> _Data supplied_:
-----
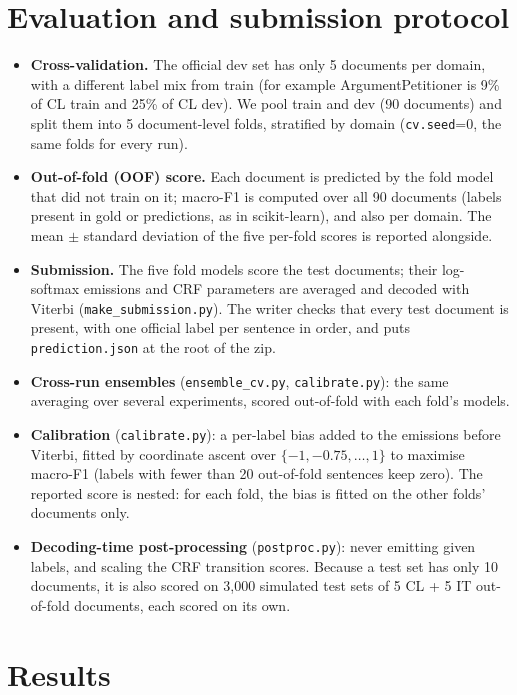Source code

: \documentclass[11pt,a4paper]{article}
\newcommand{\code}[1]{\texttt{\small #1}}
\begin{document}
\section{Evaluation and submission protocol}\label{sec:protocol}
\begin{itemize}
  \item \textbf{Cross-validation.} The official dev set has only 5 documents per domain, with a different label
  mix from train (for example ArgumentPetitioner is 9\% of CL train and 25\% of CL dev).  We pool train and dev
  (90 documents) and split them into 5 document-level folds, stratified by domain (\code{cv.seed}=0, the same
  folds for every run).
  \item \textbf{Out-of-fold (OOF) score.} Each document is predicted by the fold model that did not train on it;
  macro-F1 is computed over all 90 documents (labels present in gold or predictions, as in scikit-learn), and
  also per domain.  The mean $\pm$ standard deviation of the five per-fold scores is reported alongside.
  \item \textbf{Submission.} The five fold models score the test documents; their log-softmax emissions and CRF
  parameters are averaged and decoded with Viterbi (\code{make\_submission.py}).  The writer checks that every
  test document is present, with one official label per sentence in order, and puts \code{prediction.json} at
  the root of the zip.
  \item \textbf{Cross-run ensembles} (\code{ensemble\_cv.py}, \code{calibrate.py}): the same averaging over
  several experiments, scored out-of-fold with each fold's models.
  \item \textbf{Calibration} (\code{calibrate.py}): a per-label bias added to the emissions before Viterbi,
  fitted by coordinate ascent over $\{-1,-0.75,\dots,1\}$ to maximise macro-F1 (labels with fewer than 20
  out-of-fold sentences keep zero).  The reported score is nested: for each fold, the bias is fitted on the
  other folds' documents only.
  \item \textbf{Decoding-time post-processing} (\code{postproc.py}): never emitting given labels, and scaling
  the CRF transition scores.  Because a test set has only 10 documents, it is also scored on 3{,}000 simulated
  test sets of 5 CL + 5 IT out-of-fold documents, each scored on its own.
\end{itemize}

\section{Results}
\end{document}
-----
> _Action item_:
From the line containing "labels, and scaling" down to the end of the listing above, return each line exactly as it appears and nothing more.

> _Answer to the problem_:
  \item \textbf{Decoding-time post-processing} (\code{postproc.py}): never emitting given labels, and scaling
  the CRF transition scores.  Because a test set has only 10 documents, it is also scored on 3{,}000 simulated
  test sets of 5 CL + 5 IT out-of-fold documents, each scored on its own.
\end{itemize}

\section{Results}
\end{document}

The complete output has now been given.